Extracts translatable strings from HTML documents for localization.

HtmlStringExtractor walks the DOM tree of parsed HTML and extracts text content from content elements and values from configurable HTML attributes. It deduplicates entries by msgid and generates file location references for each extraction to aid in debugging and tracking.

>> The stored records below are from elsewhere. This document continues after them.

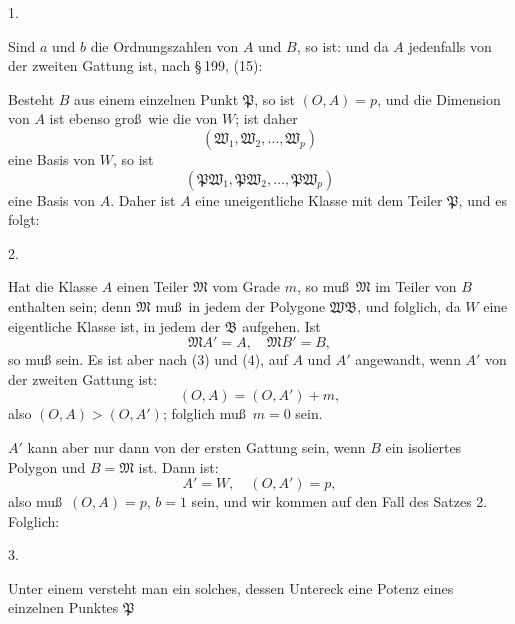 1. 

Sind $a$ und $b$ die Ordnungszahlen von $A$ und $B$, so ist:
und da $A$ jedenfalls von der zweiten Gattung ist, nach \S\,199, (15):

Besteht $B$ aus einem einzelnen Punkt $\mathfrak{P}$, so ist $(O, A) = p$,
und die Dimension von $A$ ist ebenso gro\ss\ wie die von $W$; ist daher
\[
(\mathfrak{W}_1, \mathfrak{W}_2, \ldots, \mathfrak{W}_p)
\]
eine Basis von $W$, so ist
\[
(\mathfrak{P} \mathfrak{W}_1, \mathfrak{P} \mathfrak{W}_2, \ldots, \mathfrak{P} \mathfrak{W}_p)
\]
eine Basis von $A$. Daher ist $A$ eine uneigentliche Klasse mit
dem Teiler $\mathfrak{P}$, und es folgt:

2. 

Hat die Klasse $A$ einen Teiler $\mathfrak{M}$ vom Grade $m$, so mu\ss\ $\mathfrak{M}$
im Teiler von $B$ enthalten sein; denn $\mathfrak{M}$ mu\ss\ in jedem der
Polygone $\mathfrak{W}\mathfrak{B}$, und folglich, da $W$ eine eigentliche Klasse ist, in
jedem der $\mathfrak{B}$ aufgehen. Ist
\[
\mathfrak{M} A' = A, \quad \mathfrak{M} B' = B,
\]
so mu\ss
{}
sein. Es ist aber nach (3) und (4), auf $A$ und $A'$ angewandt,
wenn $A'$ von der zweiten Gattung ist:
\[
(O, A) = (O, A') + m,
\]
also $(O, A) > (O, A')$; folglich mu\ss\ $m = 0$ sein.

$A'$ kann aber nur dann von der ersten Gattung sein, wenn
$B$ ein isoliertes Polygon und $B = \mathfrak{M}$ ist. Dann ist:
\[
A' = W, \quad (O, A') = p,
\]
also mu\ss\ $(O, A) = p$, $b = 1$ sein, und wir kommen auf den
Fall des Satzes 2. Folglich:

3. 

Unter einem  versteht man
ein solches, dessen Untereck eine Potenz eines einzelnen Punktes $\mathfrak{P}$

Entries are excluded based on CSS selectors.

Key responsibilities:

Parse HTML into DOM tree
Walk DOM recursively to find translatable content
Extract text from content elements (p, h1-h6, li, etc.)
Extract attribute values (title, alt, aria-label, etc.)
Generate file location references for each extracted string
Skip elements matching exclude selectors
Deduplicate entries by msgid

Examples:

extractor = HtmlStringExtractor.new(['title', 'alt'], ['script', 'style'])
entries = extractor.extract(html_content, '_site', 'docs/index.html')
# Returns array of hash entries with :msgid, :msgstr, :reference keys

Instance Attribute Summary collapse

#exclude_selectors ⇒ Object readonly

Returns the value of attribute exclude_selectors.
#translatable_attrs ⇒ Object readonly

Returns the value of attribute translatable_attrs.

Instance Method Summary collapse

#extract(html, dest, file_path) ⇒ Array<Hash>

Extract translatable strings from HTML.
#initialize(translatable_attrs, exclude_selectors) ⇒ HtmlStringExtractor constructor

Initialize a new HtmlStringExtractor.

Constructor Details

#initialize(translatable_attrs, exclude_selectors) ⇒ `HtmlStringExtractor`

Initialize a new HtmlStringExtractor.

Parameters:

translatable_attrs (Array<String>) —

HTML attributes to extract (e.g., [‘title’, ‘alt’, ‘aria-label’, ‘placeholder’, ‘aria-description’])
exclude_selectors (Array<String>) —

CSS selectors for elements to skip during extraction (e.g., [‘script’, ‘style’, ‘.no-translate’])

# File 'lib/jekyll-l10n/extraction/html_string_extractor.rb', line 38

def initialize(translatable_attrs, exclude_selectors)
  @translatable_attrs = translatable_attrs
  @exclude_selectors = exclude_selectors
end

Instance Attribute Details

#exclude_selectors ⇒ `Object` (readonly)

Returns the value of attribute exclude_selectors.



30
31
32

# File 'lib/jekyll-l10n/extraction/html_string_extractor.rb', line 30

def exclude_selectors
  @exclude_selectors
end

#translatable_attrs ⇒ `Object` (readonly)

Returns the value of attribute translatable_attrs.



30
31
32

# File 'lib/jekyll-l10n/extraction/html_string_extractor.rb', line 30

def translatable_attrs
  @translatable_attrs
end

Instance Method Details

#extract(html, dest, file_path) ⇒ `Array<Hash>`

Extract translatable strings from HTML.

Walks the DOM tree and extracts text nodes from content elements and values from specified attributes. Each extraction is assigned a file location reference for debugging. Entries are deduplicated by msgid (multiple occurrences of same text yield a single entry).